Your goal — Reproduce exactly the lines from the one containing "- [ ] Access Key ID and Secret Access Key" through the last line of the records below, both included, and nothing else.

Given data —
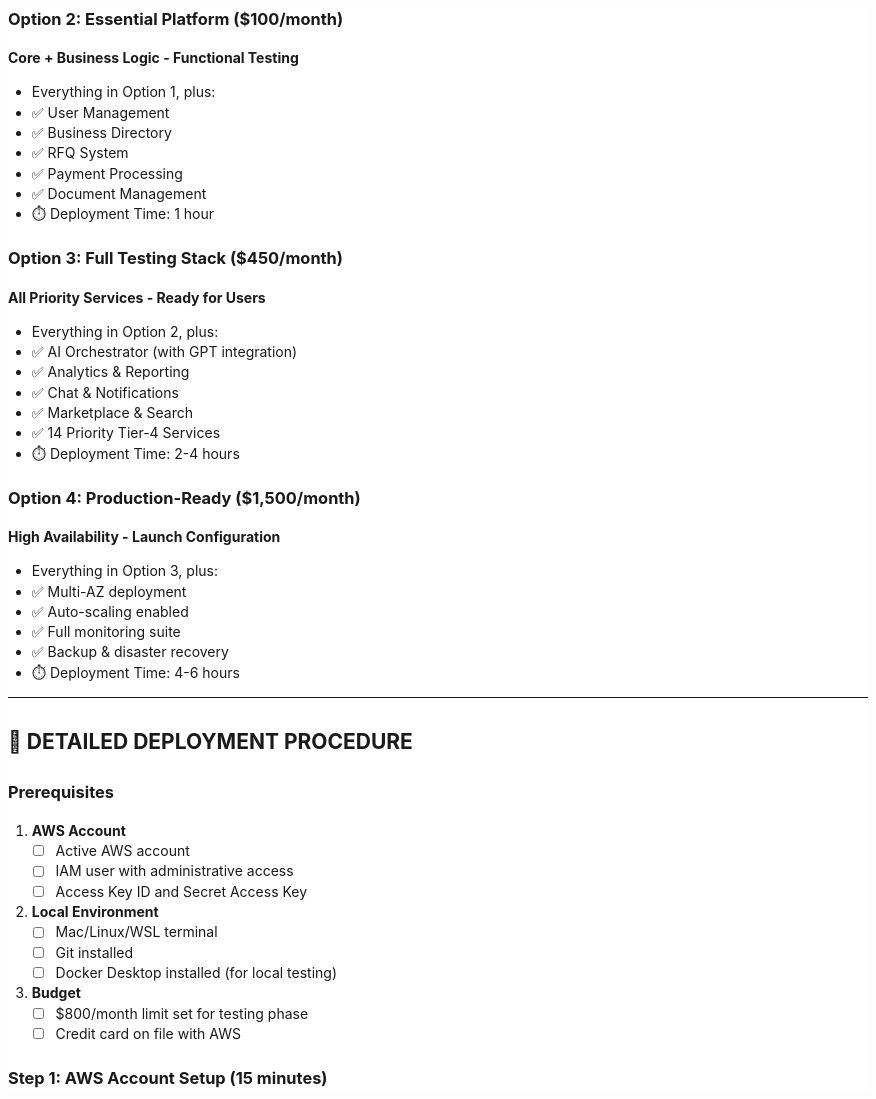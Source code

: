 ### Option 2: Essential Platform ($100/month)
**Core + Business Logic - Functional Testing**
- Everything in Option 1, plus:
- ✅ User Management
- ✅ Business Directory
- ✅ RFQ System
- ✅ Payment Processing
- ✅ Document Management
- ⏱️ Deployment Time: 1 hour

### Option 3: Full Testing Stack ($450/month)
**All Priority Services - Ready for Users**
- Everything in Option 2, plus:
- ✅ AI Orchestrator (with GPT integration)
- ✅ Analytics & Reporting
- ✅ Chat & Notifications
- ✅ Marketplace & Search
- ✅ 14 Priority Tier-4 Services
- ⏱️ Deployment Time: 2-4 hours

### Option 4: Production-Ready ($1,500/month)
**High Availability - Launch Configuration**
- Everything in Option 3, plus:
- ✅ Multi-AZ deployment
- ✅ Auto-scaling enabled
- ✅ Full monitoring suite
- ✅ Backup & disaster recovery
- ⏱️ Deployment Time: 4-6 hours

---

## 🔧 DETAILED DEPLOYMENT PROCEDURE

### Prerequisites

1. **AWS Account**
   - [ ] Active AWS account
   - [ ] IAM user with administrative access
   - [ ] Access Key ID and Secret Access Key

2. **Local Environment**
   - [ ] Mac/Linux/WSL terminal
   - [ ] Git installed
   - [ ] Docker Desktop installed (for local testing)

3. **Budget**
   - [ ] $800/month limit set for testing phase
   - [ ] Credit card on file with AWS

### Step 1: AWS Account Setup (15 minutes)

Finished exercise —
   - [ ] Access Key ID and Secret Access Key

2. **Local Environment**
   - [ ] Mac/Linux/WSL terminal
   - [ ] Git installed
   - [ ] Docker Desktop installed (for local testing)

3. **Budget**
   - [ ] $800/month limit set for testing phase
   - [ ] Credit card on file with AWS

### Step 1: AWS Account Setup (15 minutes)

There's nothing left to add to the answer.